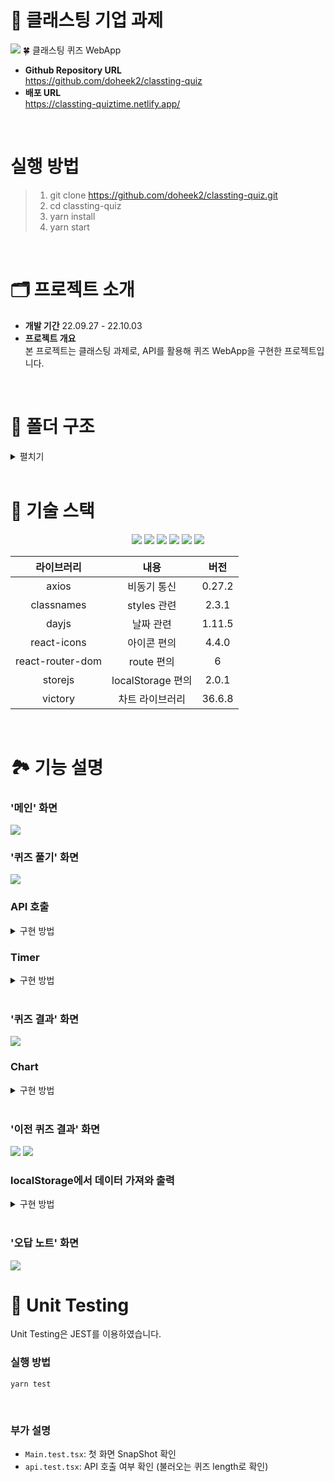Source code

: # 🎉 클래스팅 기업 과제
<img src="https://user-images.githubusercontent.com/97458345/193476019-b9ff5fae-f9dc-4067-91f8-071106d75b0e.jpg">
🍀 클래스팅 퀴즈 WebApp

- **Github Repository URL** <br/> https://github.com/doheek2/classting-quiz
- **배포 URL** <br/> https://classting-quiztime.netlify.app/

<br/>

# 실행 방법
>1. git clone https://github.com/doheek2/classting-quiz.git
>2. cd classting-quiz
>3. yarn install
>4. yarn start

<br/>

# 🗂 프로젝트 소개
- **개발 기간** 22.09.27 - 22.10.03
- **프로젝트 개요** <br/>
본 프로젝트는 클래스팅 과제로, API를 활용해 퀴즈 WebApp을 구현한 프로젝트입니다.


<br/>

# 📁 폴더 구조
<details>
    <summary>펼치기</summary>
├─ src
<br/>│  ├─ global.d.ts<br/>
│  ├─ index.tsx<br/>
│  ├─ logo.svg<br/>
│  ├─ reportWebVitals.ts<br/>
│  ├─ routes<br/>
│  │  ├─ Main<br/>
│  │  │  ├─ index.tsx<br/>
│  │  │  └─ main.module.scss<br/>
│  │  ├─ Routes.module.scss<br/>
│  │  ├─ SolveQuiz<br/>
│  │  │  ├─ index.tsx<br/>
│  │  │  └─ solveQuiz.module.scss<br/>
│  │  ├─ index.tsx<br/>
│  │  ├─ ConfirmQuiz<br/>
│  │  │  ├─ index.tsx<br/>
│  │  │  └─ confirmQuiz.module.scss<br/>
│  │  ├─ ResultQuiz<br/>
│  │  │  ├─ index.tsx<br/>
│  │  │  └─ resultQuiz.module.scss<br/>
│  │  └─ WrongAnswerNote<br/>
│  │     ├─ index.tsx<br/>
│  │     └─ wrongAnswerNote.module.scss<br/>
│  ├─ setupTests.ts<br/>
│  ├─ styles<br/>
│  │  ├─ base<br/>
│  │  │  ├─ _fonts.scss<br/>
│  │  │  ├─ _more.scss<br/>
│  │  │  ├─ _reset.scss<br/>
│  │  │  └─ https<br/>
│  │  │     └─ spoqa.github.io<br/>
│  │  │        └─ spoqa-han-sans<br/>
│  │  │           └─ css<br/>
│  │  │              └─ SpoqaHanSansNeo.c<br/>ss
│  │  ├─ constants<br/>
│  │  │  └─ _colors.scss<br/>
│  │  ├─ index.js<br/>
│  │  └─ index.scss<br/>
│  ├─ types<br/>
│  │  └─ quiz.d.ts<br/>
│  ├─ utils<br/>
│  │  └─ api.ts<br/>
│  ├─ components<br/>
│  │  ├─ Box<br/>
│  │  │  ├─ index.tsx<br/>
│  │  │  └─ box.module.scss<br/>
│  │  ├─ LoaderIcon<br/>
│  │  │  ├─ index.tsx<br/>
│  │  │  └─ loaderIcon.module.scss<br/>
│  │  ├─ Timer<br/>
│  │  │  ├─ index.tsx<br/>
│  │  │  └─ timer.module.scss<br/>
│  │  ├─ RadioBtn<br/>
│  │  │  ├─ index.tsx<br/>
│  │  │  └─ radioBtn.module.scss<br/>
│  │  ├─ Label<br/>
│  │  │  ├─ index.tsx<br/>
│  │  │  └─ label.module.scss<br/>
│  │  ├─ Modal<br/>
│  │  │  ├─ index.tsx<br/>
│  │  │  └─ modal.module.scss<br/>
│  │  ├─ NoQuiz<br/>
│  │  │  ├─ index.tsx<br/>
│  │  │  └─ noQuiz.module.scss<br/>
│  │  ├─ DeleteBtnModal<br/>
│  │  │  ├─ index.tsx<br/>
│  │  │  └─ deleteBtnModal.module.scss<br/>
│  │  └─ GoBackBtn<br/>
│  │     ├─ index.tsx<br/>
│  │     └─ goBackBtn.module.scss<br/>
│  ├─ store<br/>
│  │  └─ atom.ts<br/>
│  └─ test<br/>
│     ├─ Main.test.tsx<br/>
│     └─ api.test.tsx<br/>
├─ tsconfig.json<br/>
├─ yarn.lock<br/>
└─ README.md<br/>
</details>

<br/>

# 🔨 기술 스택
<div align="center">
 <img src="https://img.shields.io/badge/HTML5-E34F26?style=flat-square&logo=HTML5&logoColor=white"/>
 <img src="https://img.shields.io/badge/CSS3-1572B6?style=flat-square&logo=CSS3&logoColor=white"/>
 <img src="https://img.shields.io/badge/Sass-CC6699?style=flat-square&logo=Sass&logoColor=white"/>
 <img src="https://img.shields.io/badge/TypeScript-3178C6?style=flat-square&logo=TypeScript&logoColor=white"/>
 <img src="https://img.shields.io/badge/React-61DAFB?style=flat-square&logo=React&logoColor=white"/>
 <img src="https://img.shields.io/badge/Recoil-764ABC?style=flat-square&logo=Recoil&logoColor=white"/>

 <br/>

|라이브러리|내용|버전|
|:---:|:---:|:---:|
| axios | 비동기 통신 | 0.27.2 |
| classnames | styles 관련 | 2.3.1 |
| dayjs | 날짜 관련 | 1.11.5 |
| react-icons | 아이콘 편의 | 4.4.0 |
| react-router-dom | route 편의 | 6 |
| storejs | localStorage 편의 | 2.0.1 |
| victory | 차트 라이브러리 | 36.6.8 |


<br/>

</div>

# 🏞 기능 설명

### '메인' 화면

<img src="https://user-images.githubusercontent.com/97458345/193476019-b9ff5fae-f9dc-4067-91f8-071106d75b0e.jpg">

<br/>

### '퀴즈 풀기' 화면

<img src="https://user-images.githubusercontent.com/97458345/193476526-d0bb29ad-69b2-4a7a-b14a-256571df4819.jpg">

<br/>

### API 호출

<details>
    <summary>구현 방법</summary>

1. axios를 통해 API를 호출하고 결과값을 리턴합니다.
```ts
const BASE_URL = 'https://opentdb.com/api.php?amount=10&type=multiple'

export const getQuizList = async () => {
  const result = await axios.get(BASE_URL)
  return result.data.results
}
```
2. '퀴즈 풀기' 화면에 접속하면 useEffect()를 통해 API를 호출하고 quizList에 저장합니다.
```ts
useEffect(() => {
  const getQuizHandler = async () => {
    const quiz = await getQuizList()
    setQuizList(quiz)
  }
  getQuizHandler()
}, [setQuizList])
```
3. quizList나 quizNum의 값이 바뀔 때마다 퀴즈 보기를 랜덤하게 나열합니다.
```ts
useEffect(() => {
  if (quizList.length !== 0) {
    const currentQuiz = quizList[quizNum]
    const arr = [...currentQuiz.incorrect_answers, currentQuiz.correct_answer]
    const tmpArr = arr.sort(() => Math.random() - 0.5)
    setAnswerList(tmpArr)
  }
}, [quizList, quizNum])
```

</details>

### Timer

<details>
    <summary>구현 방법</summary>

1. Recoil로 전역 상태 관리 데이터를 설정하여 타이머를 설정하였습니다.
```ts
export const timeState = atom({
  key: 'timeState',
  default: ['00', '00'],
})
```
2. 1초씩 증가할 때마다 timeState에 저장합니다. isTimerStop이 true가 되면 setTimeout()을 중지시킵니다. 
```ts
const [time, setTime] = useRecoilState(timeState)

useEffect(() => {
  const timer = (type: string, num: string) => {
    const temp = Number(num) + 1
    const tmpArr = [...time]
    if (temp < 10) {
      switch (type) {
        case 'min':
          tmpArr[0] = `0${temp}`
          break
        case 'sec':
          tmpArr[1] = `0${temp}`
          break
      }
    } else {
      switch (type) {
        case 'min':
          tmpArr[0] = String(temp)
          break
        case 'sec':
          tmpArr[1] = String(temp)
          break
      }
    }
    setTime(tmpArr)
  }

  const timeout = setTimeout(() => {
    if (time[1] === '59') {
      timer('min', time[0])
      const arr = [...time]
      arr[1] = '00'
      setTime(arr)
    } else {
      timer('sec', time[1])
    }
  }, 1000)

  if (isTimerStop) clearTimeout(timeout)
}, [isTimerStop, setTime, time])
```

</details>

<br/>

### '퀴즈 결과' 화면

<img src="https://user-images.githubusercontent.com/97458345/193477389-376a1fcf-9307-4cca-a27a-c8bf803b2eda.jpg">

<br/>

### Chart

<details>
    <summary>구현 방법</summary>

1. startAngle, endAngle을 0으로 초기화하여 state에 저장합니다.
```ts
const [startAngle, setStartAngle] = useState(0)
const [endAngle, setEndAngle] = useState(0)
```
2. 화면에 접속하면 useEffect()를 통해 state 값을 변경해줍니다.
```ts
useEffect(() => {
  setStartAngle(90)
  setEndAngle(450)
}, [])
```
3. 차트 startAngle, endAngle 속성에 state를 추가하고 animate 속성을 통해 차트 애니메이션이 작동합니다.
```ts
 <VictoryPie
  animate={{
    duration: 2000,
  }}
  startAngle={startAngle}
  endAngle={endAngle}
  data={data}
  colorScale={['#b7bbea', '#e4e9fe']}
  height={400}
  padAngle={1}
  innerRadius={120}
  cornerRadius={5}
  labels={() => ''}
/>
```
</details>

<br/>

### '이전 퀴즈 결과' 화면

<img src="https://user-images.githubusercontent.com/97458345/193477683-4cbba2b5-40a8-4d52-ba11-f910a7848296.jpg">
<img src="https://user-images.githubusercontent.com/97458345/193477535-095dc529-f85e-4a8d-a228-486ff8abaf31.jpg">

<br/>

### localStorage에서 데이터 가져와 출력
<details>
    <summary>구현 방법</summary>

1. localStorage에 있는 데이터를 가져옵니다.
```ts
const storage: IQuizResultList = store.get('quizList')
```
2. localStorage에 key가 'quizList'인 데이터가 없으면 undefined이므로 데이터가 없을 땐 퀴즈 기록이 없다는 화면을, 데이터가 있을 땐 퀴즈 기록 리스트를 출력합니다.
```ts
{storage === undefined && <NoQuiz />}
{storage !== undefined && ({/*...생략*/})}
```
3. storage 길이만큼 list 출력하고 data 배열을 통해 차트에 필요한 데이터 생성하여 출력합니다.
```ts
{storage.map((v, i) => {
  const key = `quizList${i}`
  const correct = v.data.filter((x) => x.isCorrect === true).length
  const data = [
    { x: '정답 수', y: correct },
    { x: '총 퀴즈 개수', y: 10 },
  ]
  return (
    <li key={key} className={styles.listContainer}>
      <p className={styles.quiz}>quiz{v.id + 1}</p>
      <header className={styles.inforContainer}>
        <div>
          <HiCalendar />
          <span>{v.date}</span>
        </div>
        <div>
          <HiClock />
          <span>{v.time}</span>
        </div>
        <div>
          <HiCheckCircle />
          <span>{correct}/10</span>
        </div>
      </header>
      <main className={styles.chartContainer}>
        <VictoryPie
          startAngle={90}
          endAngle={450}
          data={data}
          colorScale={['#6878e1', '#dbdde6']}
          width={270}
          height={270}
          padAngle={1}
          innerRadius={115}
          cornerRadius={8}
          labels={() => ''}
        />
      </main>
      {/* ... 생략 */}
    </li>
  )
})}
```
</details>

<br/>

### '오답 노트' 화면

<img src="https://user-images.githubusercontent.com/97458345/193477612-a8cc2f02-6447-4ac3-855d-bac43367afea.jpg">

<br/>

# 📌 Unit Testing
Unit Testing은 JEST를 이용하였습니다.
### 실행 방법
```
yarn test
```

<br/>

### 부가 설명
- `Main.test.tsx`: 첫 화면 SnapShot 확인
- `api.test.tsx`: API 호출 여부 확인 (불러오는 퀴즈 length로 확인)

Prompt — Give the number of lines in the data that contain the word "export", and add no other text.

Your solution — 2